Trinucleotide repeat expansions (CAG) lead to increase in glutamine residues and hence increase in glutamine stretch. This leads to number of neurodegenerative diseases. Therefore, the conformation of poly Q of varying chain lengths has been investigated by quantum mechanical and molecular dynamics approaches. Glutamine contains amide linkage in the side chain. It is the interaction between side chain amide linkage and the peptide bond of the backbone which dictates the conformational behaviour. Some of the glutamine residues adopt phi psi values corresponding to poly-L-proline type II structure. Not more than three glutamine residues are found to have the same set of values and hence polyglutamine is adopting random coil structure.
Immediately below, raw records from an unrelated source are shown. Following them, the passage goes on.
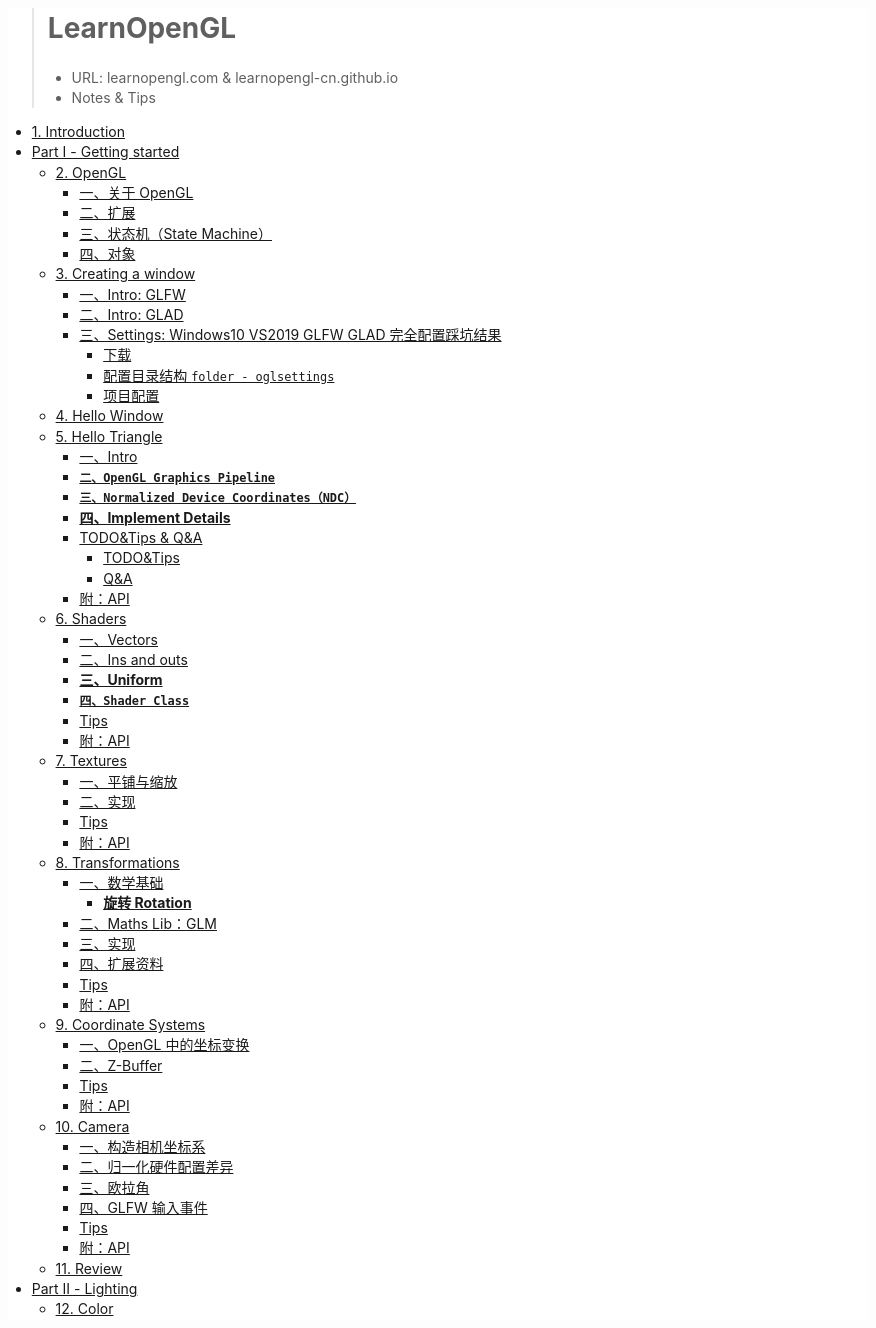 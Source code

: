 > # <i class="fa fa-star"></i> LearnOpenGL
> * URL: learnopengl.com & learnopengl-cn.github.io
> * Notes & Tips



* [1. Introduction](#1-introduction)
* [Part Ⅰ - Getting started](#part-ⅰ---getting-started)
  * [2. OpenGL](#2-opengl)
    * [一、关于 OpenGL](#一关于-opengl)
    * [二、扩展](#二扩展)
    * [三、状态机（State Machine）](#三状态机state-machine)
    * [四、对象](#四对象)
  * [3. Creating a window](#3-creating-a-window)
    * [一、Intro: GLFW](#一intro-glfw)
    * [二、Intro: GLAD](#二intro-glad)
    * [三、Settings: Windows10 VS2019 GLFW GLAD 完全配置踩坑结果](#三settings-windows10-vs2019-glfw-glad-完全配置踩坑结果)
      * [下载](#下载)
      * [配置目录结构 `folder - oglsettings`](#配置目录结构-folder---oglsettings)
      * [项目配置](#项目配置)
  * [4. Hello Window](#4-hello-window)
  * [5. Hello Triangle](#5-hello-triangle)
    * [一、Intro](#一intro)
    * [**`二、OpenGL Graphics Pipeline`**](#二opengl-graphics-pipeline)
    * [**`三、Normalized Device Coordinates（NDC）`**](#三normalized-device-coordinatesndc)
    * [**四、Implement Details**](#四implement-details)
    * [TODO&Tips & Q&A](#todotips--qa)
      * [TODO&Tips](#todotips)
      * [Q&A](#qa)
    * [附：API](#附api)
  * [6. Shaders](#6-shaders)
    * [一、Vectors](#一vectors)
    * [二、Ins and outs](#二ins-and-outs)
    * [**三、Uniform**](#三uniform)
    * [**`四、Shader Class`**](#四shader-class)
    * [Tips](#tips)
    * [附：API](#附api-1)
  * [7. Textures](#7-textures)
    * [一、平铺与缩放](#一平铺与缩放)
    * [二、实现](#二实现)
    * [Tips](#tips-1)
    * [附：API](#附api-2)
  * [8. Transformations](#8-transformations)
    * [一、数学基础](#一数学基础)
      * [**旋转 Rotation**](#旋转-rotation)
    * [二、Maths Lib：GLM](#二maths-libglm)
    * [三、实现](#三实现)
    * [四、扩展资料](#四扩展资料)
    * [Tips](#tips-2)
    * [附：API](#附api-3)
  * [9. Coordinate Systems](#9-coordinate-systems)
    * [一、OpenGL 中的坐标变换](#一opengl-中的坐标变换)
    * [二、Z-Buffer](#二z-buffer)
    * [Tips](#tips-3)
    * [附：API](#附api-4)
  * [10. Camera](#10-camera)
    * [一、构造相机坐标系](#一构造相机坐标系)
    * [二、归一化硬件配置差异](#二归一化硬件配置差异)
    * [三、欧拉角](#三欧拉角)
    * [四、GLFW 输入事件](#四glfw-输入事件)
    * [Tips](#tips-4)
    * [附：API](#附api-5)
  * [11. Review](#11-review)
* [Part Ⅱ - Lighting](#part-ⅱ---lighting)
  * [12. Color](#12-color) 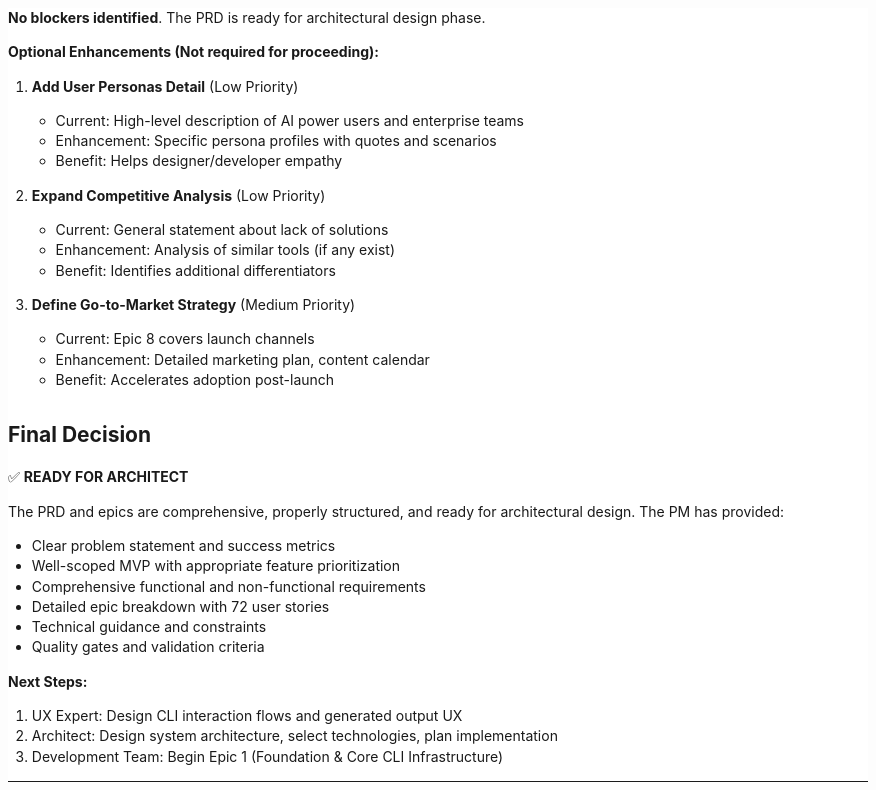 **No blockers identified**. The PRD is ready for architectural design phase.

**Optional Enhancements (Not required for proceeding):**

1. **Add User Personas Detail** (Low Priority)
   - Current: High-level description of AI power users and enterprise teams
   - Enhancement: Specific persona profiles with quotes and scenarios
   - Benefit: Helps designer/developer empathy

2. **Expand Competitive Analysis** (Low Priority)
   - Current: General statement about lack of solutions
   - Enhancement: Analysis of similar tools (if any exist)
   - Benefit: Identifies additional differentiators

3. **Define Go-to-Market Strategy** (Medium Priority)
   - Current: Epic 8 covers launch channels
   - Enhancement: Detailed marketing plan, content calendar
   - Benefit: Accelerates adoption post-launch

## Final Decision

✅ **READY FOR ARCHITECT**

The PRD and epics are comprehensive, properly structured, and ready for architectural design. The PM has provided:

- Clear problem statement and success metrics
- Well-scoped MVP with appropriate feature prioritization
- Comprehensive functional and non-functional requirements
- Detailed epic breakdown with 72 user stories
- Technical guidance and constraints
- Quality gates and validation criteria

**Next Steps:**
1. UX Expert: Design CLI interaction flows and generated output UX
2. Architect: Design system architecture, select technologies, plan implementation
3. Development Team: Begin Epic 1 (Foundation & Core CLI Infrastructure)

---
Carbonyl-carbonyl, CH-O interactions and hydrogen bond formation involving backbone and side chain amide chain linkages are found to contribute to the stability of the adopted structure. In simulation studies due to interaction of water molecules with the amide linkages the values undergo change and this leads to weakening of carbonyl-carbonyl interactions and hydrogen bonds. The conformational behaviour of polyglutamine peptides is shown to be chain length dependent and this may provide some insight regarding the aggregation behaviour of proteins containing poly Q stretch. Possibly this is the first systematic study of the conformational behaviour of polyglutamine peptides.